When Snakes Fly - 11/29/12

Eric and Gabby venture into some rock formations in Lesotho


BEN - As you can tell, Gabby and I are a bit behind in our journal/blog entries.   If one of us hasn’t taken notes or written about a particular day, it can be difficult to type about.  As such, I honestly have no idea what we did this day, other than for dinner Gabby and I made burgers and fries along with butternut squash soup that was delicious.  That being said, I will just write about a particularly funny/absurd occurrence that happened and really shows a regular interaction that we had with nature and wildlife, which is a consistent theme of our time in Khotso.
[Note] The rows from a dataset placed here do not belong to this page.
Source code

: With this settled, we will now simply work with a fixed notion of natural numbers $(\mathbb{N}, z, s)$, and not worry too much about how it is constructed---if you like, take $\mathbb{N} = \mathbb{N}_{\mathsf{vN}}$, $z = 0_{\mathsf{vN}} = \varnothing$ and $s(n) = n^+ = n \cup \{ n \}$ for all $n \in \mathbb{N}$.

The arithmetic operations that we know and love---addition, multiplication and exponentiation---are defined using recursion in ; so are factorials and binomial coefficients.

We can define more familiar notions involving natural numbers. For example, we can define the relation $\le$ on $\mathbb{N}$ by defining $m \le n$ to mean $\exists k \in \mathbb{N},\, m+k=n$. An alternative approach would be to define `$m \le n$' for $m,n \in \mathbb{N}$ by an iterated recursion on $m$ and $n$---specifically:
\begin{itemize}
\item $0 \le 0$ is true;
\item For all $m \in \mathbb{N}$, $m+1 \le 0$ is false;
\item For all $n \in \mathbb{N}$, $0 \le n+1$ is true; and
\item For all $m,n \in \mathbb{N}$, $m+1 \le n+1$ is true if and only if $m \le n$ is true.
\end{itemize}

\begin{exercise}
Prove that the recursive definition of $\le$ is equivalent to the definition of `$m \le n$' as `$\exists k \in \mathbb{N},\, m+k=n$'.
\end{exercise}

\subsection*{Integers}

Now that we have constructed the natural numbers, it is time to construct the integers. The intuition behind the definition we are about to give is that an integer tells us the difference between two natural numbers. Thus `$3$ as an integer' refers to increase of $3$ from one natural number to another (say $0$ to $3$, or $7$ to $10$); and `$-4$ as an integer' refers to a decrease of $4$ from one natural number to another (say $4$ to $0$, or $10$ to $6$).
Neither Gabby or I am sure when this actually happened, so this seems as fitting a day as any:

From Left: Tofalax, Me, Gabby, Jackie
Gabby was up at the main house (Steve’s house) doing our laundry.  At the time, Steve and Lulu were not home, but Alistair was hanging out and doing something (most likely something Steve and Lulu would not approve of) up there as well.  I was down in the backpackers, and realized I needed something from the house.  As I was walking up the driveway, I heard Gabby’s scream and subsequent squeals of terror.  I ran as fast as I could up to the laundry to find Gabby out in the yard, tears in her eyes.  “SNAKE!!” she cried, “there’s a snake in the laundry.”  We are particularly wary of snakes at Khotso, because the farm houses two of the more venomous types of snakes in Africa (and thus, the world) the Puff Adder, and the Cape Cobra.  We have heard various horror stories from just about everyone we know on the farm of both types of serpents (the puff adder is the only snake that can bite backward in a 360 degree turn, the cobra can spit and blind you, rotting skin, etc.).  With all this in mind, I warily stepped in to the laundry room and spotted a bright green snake curled in the corner, about 4 feet long.  I was almost positive this was not one of the venomous species, but still armed myself with a laundry basket.  By this time Alistair had come to see what the commotion was about, and stood laughing at the comical scene of Gabby in near hysterics, and me wielding a laundry basket at what was almost certainly a harmless tree snake.  I eventually was able to wrangle the snake, scare it out of its corner, and to my relief, out of the laundry room.   However, to my horror, instead of turning left, out to the lawn and obvious escape route, the snake turned right and went straight under the small gap between the ground and Steve’s back door and into the house.  Shit!  The snake was 95% under the doorway, when Alistair suddenly leapt into action and grabbed the snake’s tail.  He struggled with it a second and eventually yanked the entire snake out from under the doorway.  As soon as the head appeared, the snake whipped around and went for Alistair who immediately chucked the snake backwards.  All three of us stared in awe as the snake sailed through the air, across the lawn, and with unbelievable accuracy landed in a lone bucket that had been left about 20 feet behind us.  SWISH!  We all sat for a minute with our mouths open, dazed at Alistair’s ridiculous capture of the beast in a bucket farther away than I would have ever thought possible for one snake to fly.